Metaphor, language, learning, and affect

By Randal Holme
University of Durham
H.R.Holme@durham.ac.uk

Recent developments in cognitive linguistics have revealed how abstract meaning in language is shaped by bodily experience. We understand and express such concepts as time, causation, direction or love through metaphors that are shaped out of our sense of ourselves as embodied creatures (Lakoff 1987, Johnson 1989, 1991, 1992, 1993). In English, some prepositions still reveal how we infer concepts of spatial direction from the sense we have of our own bodies. The head leads the body. The head holds the eyes. Our eyes face forward and when we walk towards what they reveal, we move 'ahead'. The sense of our 'back' or 'be+hind' conceptualises an opposite direction. In such prepositions, we can see how, over time, metaphor shifts lexical meaning towards grammatical meaning (Heine 1997). For example, possession is core concept for the human mind. The possession of food is a defence against starvation and confers a right to survival. The human hand and its grip means that possession is finally about what we can hold and loss is about what we release from the fist or have snatched from it. To take hold of some quarry is to complete a pursuit. Possession is completion. Gaining possession thus signifies an act of completion. Interestingly, languages use this propositional schema of possession to express various notions of time (Heine 1993). In English and other Indo-European languages we use verbs of possession to express how in having taken hold of an action, we have completed it. Thus we grammaticalise a possessive 'have' (haber, avoir, etc.) or 'ter' (hold in Portuguese) to express an immediate past, or finally, as in modern French, the past itself.

1) I have done it
2) Je l'ai fait (I have done it or I did it)

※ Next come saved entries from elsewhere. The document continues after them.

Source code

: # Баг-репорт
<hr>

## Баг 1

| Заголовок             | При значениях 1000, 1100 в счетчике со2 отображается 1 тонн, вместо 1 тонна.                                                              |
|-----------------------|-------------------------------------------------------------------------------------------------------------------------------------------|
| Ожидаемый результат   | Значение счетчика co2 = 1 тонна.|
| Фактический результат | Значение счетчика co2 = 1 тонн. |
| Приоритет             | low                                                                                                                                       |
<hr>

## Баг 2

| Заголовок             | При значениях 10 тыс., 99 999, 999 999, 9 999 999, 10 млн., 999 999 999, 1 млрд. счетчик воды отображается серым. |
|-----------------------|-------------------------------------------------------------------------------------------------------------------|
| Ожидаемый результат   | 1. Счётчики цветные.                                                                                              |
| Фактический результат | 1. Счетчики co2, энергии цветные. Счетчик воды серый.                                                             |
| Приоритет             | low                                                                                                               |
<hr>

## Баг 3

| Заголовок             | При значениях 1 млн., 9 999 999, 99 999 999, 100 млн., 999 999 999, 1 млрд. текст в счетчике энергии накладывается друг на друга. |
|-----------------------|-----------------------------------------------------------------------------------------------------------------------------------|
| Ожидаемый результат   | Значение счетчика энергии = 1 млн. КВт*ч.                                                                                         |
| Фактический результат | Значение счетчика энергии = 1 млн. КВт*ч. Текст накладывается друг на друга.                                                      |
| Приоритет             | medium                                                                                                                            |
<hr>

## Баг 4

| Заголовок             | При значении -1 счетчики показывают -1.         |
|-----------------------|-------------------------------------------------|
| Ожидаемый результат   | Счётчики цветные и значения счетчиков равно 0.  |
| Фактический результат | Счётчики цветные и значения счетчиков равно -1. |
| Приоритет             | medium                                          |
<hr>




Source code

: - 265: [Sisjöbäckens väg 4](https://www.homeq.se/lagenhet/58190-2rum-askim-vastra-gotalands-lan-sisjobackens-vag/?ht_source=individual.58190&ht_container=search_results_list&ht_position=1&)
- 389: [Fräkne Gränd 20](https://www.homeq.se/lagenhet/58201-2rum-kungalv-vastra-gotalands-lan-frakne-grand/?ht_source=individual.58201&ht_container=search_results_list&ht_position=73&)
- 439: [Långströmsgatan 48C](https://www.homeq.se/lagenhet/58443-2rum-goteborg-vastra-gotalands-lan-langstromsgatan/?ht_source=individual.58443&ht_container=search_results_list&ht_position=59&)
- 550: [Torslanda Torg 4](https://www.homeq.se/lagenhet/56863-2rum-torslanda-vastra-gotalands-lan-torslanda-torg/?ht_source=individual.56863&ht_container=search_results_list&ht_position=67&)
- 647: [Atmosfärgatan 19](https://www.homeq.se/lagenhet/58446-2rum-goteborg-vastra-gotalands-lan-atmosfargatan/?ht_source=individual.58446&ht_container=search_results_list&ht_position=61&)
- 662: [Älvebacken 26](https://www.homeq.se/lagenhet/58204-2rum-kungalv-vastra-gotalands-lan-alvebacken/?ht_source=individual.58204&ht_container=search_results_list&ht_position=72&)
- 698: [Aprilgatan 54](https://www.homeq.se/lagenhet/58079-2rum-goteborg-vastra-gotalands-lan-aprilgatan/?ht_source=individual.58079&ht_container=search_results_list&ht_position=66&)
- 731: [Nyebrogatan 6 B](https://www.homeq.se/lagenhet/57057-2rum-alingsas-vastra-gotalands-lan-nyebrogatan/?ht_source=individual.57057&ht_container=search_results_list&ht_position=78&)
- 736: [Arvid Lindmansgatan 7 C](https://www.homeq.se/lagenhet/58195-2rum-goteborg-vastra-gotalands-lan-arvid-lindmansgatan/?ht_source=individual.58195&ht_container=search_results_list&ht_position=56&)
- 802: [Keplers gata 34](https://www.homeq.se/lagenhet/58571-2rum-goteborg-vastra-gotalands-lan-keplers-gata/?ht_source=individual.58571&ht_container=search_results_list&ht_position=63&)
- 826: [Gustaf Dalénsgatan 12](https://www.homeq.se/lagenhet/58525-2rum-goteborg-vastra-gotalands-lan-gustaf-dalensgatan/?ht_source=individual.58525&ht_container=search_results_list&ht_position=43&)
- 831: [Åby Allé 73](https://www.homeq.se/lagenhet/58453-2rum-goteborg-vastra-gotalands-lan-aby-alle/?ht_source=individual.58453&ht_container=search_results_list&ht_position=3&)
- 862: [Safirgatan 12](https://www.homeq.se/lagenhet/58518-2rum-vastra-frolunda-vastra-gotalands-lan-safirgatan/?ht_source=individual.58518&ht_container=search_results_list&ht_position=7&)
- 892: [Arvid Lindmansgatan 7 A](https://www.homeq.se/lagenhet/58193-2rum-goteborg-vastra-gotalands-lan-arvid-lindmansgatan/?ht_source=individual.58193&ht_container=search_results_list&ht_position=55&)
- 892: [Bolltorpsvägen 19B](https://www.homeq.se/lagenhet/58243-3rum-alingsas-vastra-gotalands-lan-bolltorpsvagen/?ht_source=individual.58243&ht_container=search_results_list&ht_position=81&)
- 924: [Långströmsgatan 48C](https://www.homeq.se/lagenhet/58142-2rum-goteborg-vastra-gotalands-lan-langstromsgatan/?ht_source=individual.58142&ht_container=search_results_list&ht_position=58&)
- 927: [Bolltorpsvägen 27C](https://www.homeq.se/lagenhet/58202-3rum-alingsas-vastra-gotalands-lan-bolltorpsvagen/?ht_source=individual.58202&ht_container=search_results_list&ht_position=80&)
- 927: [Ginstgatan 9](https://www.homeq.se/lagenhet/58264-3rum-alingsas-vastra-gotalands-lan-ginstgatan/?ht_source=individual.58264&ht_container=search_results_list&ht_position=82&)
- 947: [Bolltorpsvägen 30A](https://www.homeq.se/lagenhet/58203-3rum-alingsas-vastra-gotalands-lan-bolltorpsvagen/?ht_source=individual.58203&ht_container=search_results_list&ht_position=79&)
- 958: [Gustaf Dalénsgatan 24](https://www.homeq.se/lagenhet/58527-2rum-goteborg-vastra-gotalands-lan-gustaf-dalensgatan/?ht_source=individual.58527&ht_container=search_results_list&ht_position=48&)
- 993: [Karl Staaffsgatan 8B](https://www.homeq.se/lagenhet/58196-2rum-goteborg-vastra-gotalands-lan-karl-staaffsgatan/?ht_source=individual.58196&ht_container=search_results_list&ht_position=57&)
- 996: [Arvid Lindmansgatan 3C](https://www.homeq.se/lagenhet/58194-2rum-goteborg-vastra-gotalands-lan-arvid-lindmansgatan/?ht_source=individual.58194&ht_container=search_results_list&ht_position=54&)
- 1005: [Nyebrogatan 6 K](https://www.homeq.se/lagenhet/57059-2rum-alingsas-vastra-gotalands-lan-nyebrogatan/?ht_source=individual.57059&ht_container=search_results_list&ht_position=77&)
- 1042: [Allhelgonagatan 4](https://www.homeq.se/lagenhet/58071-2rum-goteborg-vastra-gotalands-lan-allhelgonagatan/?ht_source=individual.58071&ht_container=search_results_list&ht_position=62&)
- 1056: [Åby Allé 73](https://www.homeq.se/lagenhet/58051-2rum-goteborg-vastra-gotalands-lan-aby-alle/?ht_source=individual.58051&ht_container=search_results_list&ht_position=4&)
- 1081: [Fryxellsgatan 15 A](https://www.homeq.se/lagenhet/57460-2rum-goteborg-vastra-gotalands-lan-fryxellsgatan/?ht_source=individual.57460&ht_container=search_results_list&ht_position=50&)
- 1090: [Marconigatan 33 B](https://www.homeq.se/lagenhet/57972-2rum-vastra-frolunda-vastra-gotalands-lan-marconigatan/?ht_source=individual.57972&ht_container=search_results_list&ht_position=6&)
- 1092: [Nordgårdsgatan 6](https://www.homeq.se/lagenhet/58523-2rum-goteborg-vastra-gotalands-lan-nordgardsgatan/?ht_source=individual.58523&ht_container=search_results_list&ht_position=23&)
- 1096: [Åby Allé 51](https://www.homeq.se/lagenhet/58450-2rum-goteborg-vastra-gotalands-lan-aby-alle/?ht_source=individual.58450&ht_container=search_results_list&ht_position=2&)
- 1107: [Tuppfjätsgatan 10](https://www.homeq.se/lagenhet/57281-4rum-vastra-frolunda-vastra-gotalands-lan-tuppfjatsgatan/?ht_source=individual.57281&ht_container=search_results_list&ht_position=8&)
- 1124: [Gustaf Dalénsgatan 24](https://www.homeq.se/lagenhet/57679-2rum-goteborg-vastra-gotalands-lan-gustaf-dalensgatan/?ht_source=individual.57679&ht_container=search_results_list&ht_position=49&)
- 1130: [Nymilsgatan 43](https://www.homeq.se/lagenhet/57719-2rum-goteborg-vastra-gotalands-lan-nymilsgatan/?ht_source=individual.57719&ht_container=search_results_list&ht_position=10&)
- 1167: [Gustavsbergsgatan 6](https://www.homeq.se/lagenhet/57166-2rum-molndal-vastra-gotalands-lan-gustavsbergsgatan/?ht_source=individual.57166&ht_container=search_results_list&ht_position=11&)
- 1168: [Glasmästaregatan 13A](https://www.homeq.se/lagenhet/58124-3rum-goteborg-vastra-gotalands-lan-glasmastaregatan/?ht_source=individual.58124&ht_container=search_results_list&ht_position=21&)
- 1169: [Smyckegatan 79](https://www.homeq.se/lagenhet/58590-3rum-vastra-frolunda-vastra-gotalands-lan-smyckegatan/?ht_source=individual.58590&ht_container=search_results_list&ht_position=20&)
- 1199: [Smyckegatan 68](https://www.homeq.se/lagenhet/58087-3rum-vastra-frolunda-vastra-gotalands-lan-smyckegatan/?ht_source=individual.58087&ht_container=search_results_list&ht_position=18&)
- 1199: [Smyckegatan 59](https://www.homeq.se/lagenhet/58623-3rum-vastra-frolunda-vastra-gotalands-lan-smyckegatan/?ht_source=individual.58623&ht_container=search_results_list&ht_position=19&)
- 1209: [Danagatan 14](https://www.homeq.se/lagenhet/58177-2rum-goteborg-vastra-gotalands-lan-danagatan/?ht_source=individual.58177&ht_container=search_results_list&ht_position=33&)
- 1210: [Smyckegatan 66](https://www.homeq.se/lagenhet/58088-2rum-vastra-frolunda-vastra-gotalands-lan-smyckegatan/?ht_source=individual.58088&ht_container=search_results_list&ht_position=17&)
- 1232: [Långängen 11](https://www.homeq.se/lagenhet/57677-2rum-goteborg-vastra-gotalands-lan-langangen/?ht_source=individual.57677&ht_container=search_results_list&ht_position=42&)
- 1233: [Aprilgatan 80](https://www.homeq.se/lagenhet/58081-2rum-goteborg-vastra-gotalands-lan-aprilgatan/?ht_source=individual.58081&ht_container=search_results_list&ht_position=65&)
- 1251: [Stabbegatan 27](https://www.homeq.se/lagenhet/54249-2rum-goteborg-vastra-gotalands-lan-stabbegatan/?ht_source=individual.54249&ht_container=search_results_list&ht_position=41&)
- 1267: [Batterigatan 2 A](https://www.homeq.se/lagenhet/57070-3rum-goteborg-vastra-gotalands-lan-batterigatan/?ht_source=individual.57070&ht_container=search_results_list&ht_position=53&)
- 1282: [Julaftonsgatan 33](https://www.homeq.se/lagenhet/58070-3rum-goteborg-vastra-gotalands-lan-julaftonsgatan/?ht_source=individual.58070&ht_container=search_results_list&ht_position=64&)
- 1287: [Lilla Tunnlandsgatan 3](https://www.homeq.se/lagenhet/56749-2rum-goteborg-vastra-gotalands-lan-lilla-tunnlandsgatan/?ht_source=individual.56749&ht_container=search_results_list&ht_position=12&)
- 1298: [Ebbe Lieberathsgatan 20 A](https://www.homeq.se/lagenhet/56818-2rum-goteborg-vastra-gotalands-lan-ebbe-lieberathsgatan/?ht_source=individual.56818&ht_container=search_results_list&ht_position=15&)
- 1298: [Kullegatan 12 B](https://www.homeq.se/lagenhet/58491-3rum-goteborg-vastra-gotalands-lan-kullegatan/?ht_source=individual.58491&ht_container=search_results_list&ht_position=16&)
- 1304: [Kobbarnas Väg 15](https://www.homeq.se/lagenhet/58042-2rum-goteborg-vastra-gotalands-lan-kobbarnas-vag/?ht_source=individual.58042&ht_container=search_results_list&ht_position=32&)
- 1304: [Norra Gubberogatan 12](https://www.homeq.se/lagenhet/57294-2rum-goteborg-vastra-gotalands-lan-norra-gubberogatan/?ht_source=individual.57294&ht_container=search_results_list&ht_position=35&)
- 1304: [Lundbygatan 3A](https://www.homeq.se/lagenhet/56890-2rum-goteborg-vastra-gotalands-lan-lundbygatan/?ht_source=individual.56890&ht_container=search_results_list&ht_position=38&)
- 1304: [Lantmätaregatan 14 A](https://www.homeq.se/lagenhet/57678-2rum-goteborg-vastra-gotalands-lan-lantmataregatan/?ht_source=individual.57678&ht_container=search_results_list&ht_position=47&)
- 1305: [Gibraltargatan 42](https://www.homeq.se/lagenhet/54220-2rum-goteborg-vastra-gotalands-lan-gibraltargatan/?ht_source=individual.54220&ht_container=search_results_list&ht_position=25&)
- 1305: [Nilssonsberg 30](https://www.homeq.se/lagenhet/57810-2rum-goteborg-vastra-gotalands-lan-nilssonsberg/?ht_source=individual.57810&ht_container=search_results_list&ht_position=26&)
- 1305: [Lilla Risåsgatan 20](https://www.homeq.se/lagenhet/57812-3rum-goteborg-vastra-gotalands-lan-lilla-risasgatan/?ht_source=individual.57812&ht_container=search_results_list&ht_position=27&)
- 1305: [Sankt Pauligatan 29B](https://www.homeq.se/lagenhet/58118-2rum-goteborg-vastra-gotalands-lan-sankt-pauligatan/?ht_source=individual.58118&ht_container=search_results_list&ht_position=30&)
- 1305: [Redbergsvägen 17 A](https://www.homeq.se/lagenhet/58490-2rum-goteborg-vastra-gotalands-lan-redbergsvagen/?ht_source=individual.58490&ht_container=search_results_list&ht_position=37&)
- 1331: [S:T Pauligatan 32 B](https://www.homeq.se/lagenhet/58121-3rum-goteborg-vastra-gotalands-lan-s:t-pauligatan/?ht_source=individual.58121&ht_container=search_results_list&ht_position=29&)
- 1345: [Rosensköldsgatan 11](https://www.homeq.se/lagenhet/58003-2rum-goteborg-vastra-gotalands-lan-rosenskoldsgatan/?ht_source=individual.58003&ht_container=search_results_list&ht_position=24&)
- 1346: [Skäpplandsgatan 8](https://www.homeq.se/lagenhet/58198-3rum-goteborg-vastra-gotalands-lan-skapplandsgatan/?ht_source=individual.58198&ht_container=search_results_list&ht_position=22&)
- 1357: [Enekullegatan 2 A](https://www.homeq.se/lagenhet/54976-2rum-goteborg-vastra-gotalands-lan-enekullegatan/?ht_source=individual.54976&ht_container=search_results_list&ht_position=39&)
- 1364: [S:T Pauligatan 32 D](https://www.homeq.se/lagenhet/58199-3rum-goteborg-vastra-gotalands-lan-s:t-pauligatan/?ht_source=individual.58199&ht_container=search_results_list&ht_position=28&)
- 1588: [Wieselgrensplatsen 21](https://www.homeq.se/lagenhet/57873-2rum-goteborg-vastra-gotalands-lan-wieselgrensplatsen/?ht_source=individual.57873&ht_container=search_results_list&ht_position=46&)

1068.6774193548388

If we retain an object, the object continues to exist in the sphere of our immediate attention. In English there is also a sense in which the things that we store or hoard continue for us, while those that we use up or relinquish fall out of the grasp of mind. So it is also for time and the actions that occur within it. A kept action is a constantly recurring action as when 'we keep doing the same thing.'

The metaphorical processes that have shaped and continue to shape abstract meaning in language are increasingly well understood by cognitive linguists. Language teachers are now asking how they can use this cognitivist re-examination of what they teach. Low (1988) made a pioneering examination of what he termed metaphorical competence. He broke down a 'metaphoric competence' into such elements as 'the ability to construct plausible meanings,' 'to differentiate between new metaphors, conventional metaphors and idiosyncratic extensions of old ones'. He further saw it as incorporating an awareness of how to avoid the coinage of absurd metaphors and an understanding of the 'hedges' which signal whether a statement is to be interpreted metaphorically or not. Finally, he argued for the inclusion of the social sensitivity of certain metaphors such as the gender-biased extension of 'man' to represent humanity (Low: 1988: 130-132). However, this type of argument largely missed the point that cognitivists were making about the nature of language, meaning and metaphor. Their assertion is not that metaphor posits another area of language knowledge which speakers have to acquire, but that it is fundamental to the way in which they conceptualise meaning. More relevant is the work of Lindostromberg (1991) or Dudley Evans (1998) who suggested that conceptual metaphors might prove an effective mechanism to help learners of specialist language group some forms of specialist lexis. Thus a conceptual metaphors, such as 'business is war', Lakoff and Johnson (1980) or 'movement is liquid' can help students to understand the language of finance, gathering and structuring their understanding of such terms as, 'take-over battle', 'capital liquidity' and 'company floatation'. In this vein, Boers (2000) conducted a classroom experiment where students who used conceptual metaphors in this way had a significantly better recall of the lexis than those who did not. My interest is in taking this argument one step further, by showing how the mechanisms through which linguistic meaning is conceptualised can themselves become the mechanism through which second languages are taught.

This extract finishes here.